## Exercise aim
Retype each entry. Leave every word as it is.
■ ■ ■ ■
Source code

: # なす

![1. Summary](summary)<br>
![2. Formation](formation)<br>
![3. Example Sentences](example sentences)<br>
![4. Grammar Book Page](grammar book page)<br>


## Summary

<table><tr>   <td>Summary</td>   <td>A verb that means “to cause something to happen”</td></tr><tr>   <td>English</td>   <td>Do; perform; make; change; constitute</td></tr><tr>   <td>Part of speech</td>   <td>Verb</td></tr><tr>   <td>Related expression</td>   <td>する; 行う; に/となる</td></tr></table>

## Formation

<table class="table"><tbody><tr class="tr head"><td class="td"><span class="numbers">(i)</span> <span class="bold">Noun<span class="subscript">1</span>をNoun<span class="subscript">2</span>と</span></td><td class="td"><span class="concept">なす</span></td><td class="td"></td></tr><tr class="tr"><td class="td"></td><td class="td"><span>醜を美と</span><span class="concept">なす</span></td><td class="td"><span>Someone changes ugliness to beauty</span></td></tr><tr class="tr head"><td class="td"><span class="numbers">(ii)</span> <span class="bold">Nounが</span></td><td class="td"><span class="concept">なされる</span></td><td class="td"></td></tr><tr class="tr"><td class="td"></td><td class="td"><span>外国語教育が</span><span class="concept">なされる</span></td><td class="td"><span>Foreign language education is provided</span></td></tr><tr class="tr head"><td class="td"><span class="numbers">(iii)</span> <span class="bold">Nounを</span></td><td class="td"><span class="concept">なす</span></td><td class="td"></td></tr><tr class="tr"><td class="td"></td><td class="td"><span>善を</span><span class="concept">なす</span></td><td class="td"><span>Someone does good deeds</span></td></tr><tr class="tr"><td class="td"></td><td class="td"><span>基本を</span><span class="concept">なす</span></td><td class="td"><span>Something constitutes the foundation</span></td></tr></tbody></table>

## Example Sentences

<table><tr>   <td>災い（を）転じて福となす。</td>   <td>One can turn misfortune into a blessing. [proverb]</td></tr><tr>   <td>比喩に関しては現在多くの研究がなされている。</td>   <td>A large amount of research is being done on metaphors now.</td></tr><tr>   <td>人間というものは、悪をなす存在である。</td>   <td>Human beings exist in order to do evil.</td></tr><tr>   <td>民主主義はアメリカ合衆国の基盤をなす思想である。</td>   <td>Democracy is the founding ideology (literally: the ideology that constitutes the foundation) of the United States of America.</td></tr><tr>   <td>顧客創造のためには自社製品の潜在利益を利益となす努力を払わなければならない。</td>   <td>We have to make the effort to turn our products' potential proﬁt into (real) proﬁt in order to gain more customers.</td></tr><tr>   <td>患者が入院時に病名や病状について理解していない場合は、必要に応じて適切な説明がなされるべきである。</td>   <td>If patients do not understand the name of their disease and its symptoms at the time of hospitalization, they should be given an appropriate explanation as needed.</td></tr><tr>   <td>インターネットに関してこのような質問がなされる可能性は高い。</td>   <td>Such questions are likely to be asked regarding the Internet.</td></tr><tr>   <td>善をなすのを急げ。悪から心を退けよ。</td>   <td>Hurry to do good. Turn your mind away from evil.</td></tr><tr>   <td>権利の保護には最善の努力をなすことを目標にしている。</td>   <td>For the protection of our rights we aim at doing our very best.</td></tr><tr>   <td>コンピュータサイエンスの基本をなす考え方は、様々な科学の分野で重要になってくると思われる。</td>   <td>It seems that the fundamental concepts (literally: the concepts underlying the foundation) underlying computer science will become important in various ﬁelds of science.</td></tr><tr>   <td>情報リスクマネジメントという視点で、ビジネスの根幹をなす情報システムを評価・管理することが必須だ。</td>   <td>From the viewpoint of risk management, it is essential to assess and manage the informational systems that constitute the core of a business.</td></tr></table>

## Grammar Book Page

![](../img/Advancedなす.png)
■ ■ ■ ■
## Answer
Source code

: # なす

![1. Summary](summary)<br>
![2. Formation](formation)<br>
![3. Example Sentences](example sentences)<br>
![4. Grammar Book Page](grammar book page)<br>


## Summary

<table><tr>   <td>Summary</td>   <td>A verb that means “to cause something to happen”</td></tr><tr>   <td>English</td>   <td>Do; perform; make; change; constitute</td></tr><tr>   <td>Part of speech</td>   <td>Verb</td></tr><tr>   <td>Related expression</td>   <td>する; 行う; に/となる</td></tr></table>

## Formation

<table class="table"><tbody><tr class="tr head"><td class="td"><span class="numbers">(i)</span> <span class="bold">Noun<span class="subscript">1</span>をNoun<span class="subscript">2</span>と</span></td><td class="td"><span class="concept">なす</span></td><td class="td"></td></tr><tr class="tr"><td class="td"></td><td class="td"><span>醜を美と</span><span class="concept">なす</span></td><td class="td"><span>Someone changes ugliness to beauty</span></td></tr><tr class="tr head"><td class="td"><span class="numbers">(ii)</span> <span class="bold">Nounが</span></td><td class="td"><span class="concept">なされる</span></td><td class="td"></td></tr><tr class="tr"><td class="td"></td><td class="td"><span>外国語教育が</span><span class="concept">なされる</span></td><td class="td"><span>Foreign language education is provided</span></td></tr><tr class="tr head"><td class="td"><span class="numbers">(iii)</span> <span class="bold">Nounを</span></td><td class="td"><span class="concept">なす</span></td><td class="td"></td></tr><tr class="tr"><td class="td"></td><td class="td"><span>善を</span><span class="concept">なす</span></td><td class="td"><span>Someone does good deeds</span></td></tr><tr class="tr"><td class="td"></td><td class="td"><span>基本を</span><span class="concept">なす</span></td><td class="td"><span>Something constitutes the foundation</span></td></tr></tbody></table>

## Example Sentences

<table><tr>   <td>災い（を）転じて福となす。</td>   <td>One can turn misfortune into a blessing. [proverb]</td></tr><tr>   <td>比喩に関しては現在多くの研究がなされている。</td>   <td>A large amount of research is being done on metaphors now.</td></tr><tr>   <td>人間というものは、悪をなす存在である。</td>   <td>Human beings exist in order to do evil.</td></tr><tr>   <td>民主主義はアメリカ合衆国の基盤をなす思想である。</td>   <td>Democracy is the founding ideology (literally: the ideology that constitutes the foundation) of the United States of America.</td></tr><tr>   <td>顧客創造のためには自社製品の潜在利益を利益となす努力を払わなければならない。</td>   <td>We have to make the effort to turn our products' potential proﬁt into (real) proﬁt in order to gain more customers.</td></tr><tr>   <td>患者が入院時に病名や病状について理解していない場合は、必要に応じて適切な説明がなされるべきである。</td>   <td>If patients do not understand the name of their disease and its symptoms at the time of hospitalization, they should be given an appropriate explanation as needed.</td></tr><tr>   <td>インターネットに関してこのような質問がなされる可能性は高い。</td>   <td>Such questions are likely to be asked regarding the Internet.</td></tr><tr>   <td>善をなすのを急げ。悪から心を退けよ。</td>   <td>Hurry to do good. Turn your mind away from evil.</td></tr><tr>   <td>権利の保護には最善の努力をなすことを目標にしている。</td>   <td>For the protection of our rights we aim at doing our very best.</td></tr><tr>   <td>コンピュータサイエンスの基本をなす考え方は、様々な科学の分野で重要になってくると思われる。</td>   <td>It seems that the fundamental concepts (literally: the concepts underlying the foundation) underlying computer science will become important in various ﬁelds of science.</td></tr><tr>   <td>情報リスクマネジメントという視点で、ビジネスの根幹をなす情報システムを評価・管理することが必須だ。</td>   <td>From the viewpoint of risk management, it is essential to assess and manage the informational systems that constitute the core of a business.</td></tr></table>

## Grammar Book Page

![](../img/Advancedなす.png)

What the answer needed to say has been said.